The whole-of-state approach emphasizes partnerships across state, county and municipal governments as well as between the public and private sectors. It acknowledges common risks and encourages sharing resources to reduce financial burdens.

The cybersecurity strategy ensures every stakeholder in the across sectors is pulling in the same direction, towards a “unified, resilient and prepared state,” Ahern said. It has five pillars: operating government networks securely and resiliently, regulating critical industries, communicating cyber advice, investing in a cyber workforce and collaborating with key stakeholders through shared services. 

Those shared services include the state’s Joint Security Operations Center, which is a hub for cyber threat detection and response in New York and provides a variety of cyber defense tools and training, including threat monitoring and analysis, endpoint detection and tabletop exercises to prepare for the next incident.

When it comes to working with city and county governments in the state, “we're not seeking to put up a wall and say, ‘You'll do this, and I'll do that,’” Ahern said. “That's an agreement not to work together. What we're saying is, we're going to do things together that we could not do separately.”

The effort to bring governments closer together on cyber defense and preparedness has meant a lot of engagement, he said, and “meeting people where they are,” or understanding their experiences to learn how they can better work together in the future.

And Ahern pointed to the economic argument for a whole-of-state approach to cybersecurity. To keep up with the cyber threats New York faces will require engaging with academic institutions at all levels to produce a trained workforce. 

The state will look at new ways to get people into the cybersecurity workforce, including by potentially changing some educational requirements in a bid to widen the talent pool and encouraging other pathways like fellowships, Ahern said. There are a “lot of ways to be a cyber professional,” he added.

That effort has gotten underway with inspiration from the White House, which earlier this year released its National Cyber Workforce and Education Strategy to try and attack the nationwide shortage of cyber workers. It is imperative for the federal and state governments to coordinate on those efforts, Ahern said, to ensure governments at all levels are working toward the same goals. 

We want to be “training the next generation of cyber professionals who we think will carry this discipline forward,” he said.

Other states have taken a similar whole-of-state approach to cybersecurity. Arizona’s cybersecurity strategy also embraces leveraging partnerships between the various levels of government and creating efficiencies where possible in the use of vendors. 

The concepts of interconnection and shared risk sometimes means that local governments can get access to state-level tools

Ian Milligan-Pate, area vice president of state, local and education at security company Zscaler, said these whole-of-state programs show how reliant local governments are on the state in areas like cybersecurity, and that funding for those programs must be “top down.”

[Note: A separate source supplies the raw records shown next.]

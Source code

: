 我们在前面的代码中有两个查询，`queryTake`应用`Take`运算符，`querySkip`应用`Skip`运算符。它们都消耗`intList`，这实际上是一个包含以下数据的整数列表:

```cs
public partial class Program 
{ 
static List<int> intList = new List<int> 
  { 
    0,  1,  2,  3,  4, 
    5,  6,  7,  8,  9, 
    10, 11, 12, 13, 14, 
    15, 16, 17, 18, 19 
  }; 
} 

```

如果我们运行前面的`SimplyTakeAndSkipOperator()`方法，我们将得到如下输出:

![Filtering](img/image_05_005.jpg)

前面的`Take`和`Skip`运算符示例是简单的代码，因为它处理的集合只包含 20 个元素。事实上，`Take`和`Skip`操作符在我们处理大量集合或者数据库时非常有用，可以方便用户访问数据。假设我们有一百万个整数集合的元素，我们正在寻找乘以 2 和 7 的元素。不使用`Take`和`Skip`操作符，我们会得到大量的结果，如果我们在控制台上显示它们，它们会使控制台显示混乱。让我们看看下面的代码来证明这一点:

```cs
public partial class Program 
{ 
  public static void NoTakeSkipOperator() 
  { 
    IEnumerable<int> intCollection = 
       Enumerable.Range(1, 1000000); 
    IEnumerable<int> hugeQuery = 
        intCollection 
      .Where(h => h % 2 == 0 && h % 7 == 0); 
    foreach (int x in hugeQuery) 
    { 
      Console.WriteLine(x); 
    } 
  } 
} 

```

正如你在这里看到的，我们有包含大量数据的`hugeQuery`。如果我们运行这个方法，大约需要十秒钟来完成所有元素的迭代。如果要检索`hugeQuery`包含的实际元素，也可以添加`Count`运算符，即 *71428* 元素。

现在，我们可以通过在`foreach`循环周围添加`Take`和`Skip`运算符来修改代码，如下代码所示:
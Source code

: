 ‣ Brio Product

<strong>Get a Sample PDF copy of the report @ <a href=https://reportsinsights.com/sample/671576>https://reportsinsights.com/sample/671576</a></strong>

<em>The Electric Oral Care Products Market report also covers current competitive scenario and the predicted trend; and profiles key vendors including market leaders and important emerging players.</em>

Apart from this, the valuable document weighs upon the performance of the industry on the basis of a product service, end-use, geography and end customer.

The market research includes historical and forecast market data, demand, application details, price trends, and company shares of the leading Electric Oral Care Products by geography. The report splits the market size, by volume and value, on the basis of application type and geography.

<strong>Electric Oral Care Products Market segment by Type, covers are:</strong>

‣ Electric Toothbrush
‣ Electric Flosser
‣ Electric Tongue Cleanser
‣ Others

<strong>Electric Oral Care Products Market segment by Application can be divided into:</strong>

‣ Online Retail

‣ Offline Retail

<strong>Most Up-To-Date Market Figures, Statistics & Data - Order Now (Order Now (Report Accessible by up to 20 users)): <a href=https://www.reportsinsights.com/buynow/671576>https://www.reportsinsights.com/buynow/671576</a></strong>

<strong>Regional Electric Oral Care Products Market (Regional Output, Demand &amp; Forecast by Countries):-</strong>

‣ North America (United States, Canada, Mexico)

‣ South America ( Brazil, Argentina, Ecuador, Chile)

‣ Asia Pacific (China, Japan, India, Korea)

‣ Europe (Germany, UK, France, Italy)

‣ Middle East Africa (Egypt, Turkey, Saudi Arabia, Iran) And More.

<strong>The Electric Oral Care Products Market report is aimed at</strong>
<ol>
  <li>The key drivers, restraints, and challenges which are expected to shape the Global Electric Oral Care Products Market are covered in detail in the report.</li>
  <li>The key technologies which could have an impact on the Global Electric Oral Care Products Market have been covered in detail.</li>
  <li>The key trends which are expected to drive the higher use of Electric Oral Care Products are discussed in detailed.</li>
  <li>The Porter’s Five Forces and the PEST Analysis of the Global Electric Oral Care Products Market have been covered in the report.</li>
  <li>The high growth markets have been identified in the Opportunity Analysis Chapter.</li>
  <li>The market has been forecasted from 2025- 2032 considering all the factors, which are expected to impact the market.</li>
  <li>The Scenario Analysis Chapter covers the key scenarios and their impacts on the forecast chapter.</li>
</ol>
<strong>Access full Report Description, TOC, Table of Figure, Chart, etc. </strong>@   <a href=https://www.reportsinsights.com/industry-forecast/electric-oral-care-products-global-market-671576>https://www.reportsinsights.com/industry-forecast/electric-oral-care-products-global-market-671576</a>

“If you can go to the municipalities and the smaller counties and offer these kinds of programs in a box, where it's funded, the architecture is fully baked and you bring them the resources to implement it, they're very receptive to that,” he said during an interview at the National Association of State Chief Information Officers’ annual meeting in Minneapolis last week.

Sometimes, he said, larger cities may resist statewide mandates for specific products or services because they have their own staff and resources and “don’t want the state in their business.” But information sharing can help get the larger municipalities engaged, whether it be within the state or through the national Multi-State Information Sharing and Analysis Center, which works to increase communication across state, local, tribal and territorial governments.ns through coordination, collaboration, cooperation, and increased communication.

The biggest issue for implementing any whole-of-state strategy is money, even as federal cybersecurity grants for state and local governments continue to be doled out. 

“If you talk to the state CISOs, most of them have the vision,” said Milligan-Pate. “They have the plans; they know what they need to execute on. They know how to do it; they may need more resources from a program management and implementation standpoint. But there's this massive funding gap."

Ahern said if leaders want to develop their own cyber strategies and embrace the whole-of-state approach, the best time to start is now.

“Ultimately, this is a shoe leather issue,” he said. “This is a relationship business. Yes, this is about computers. But this is about services to residents.”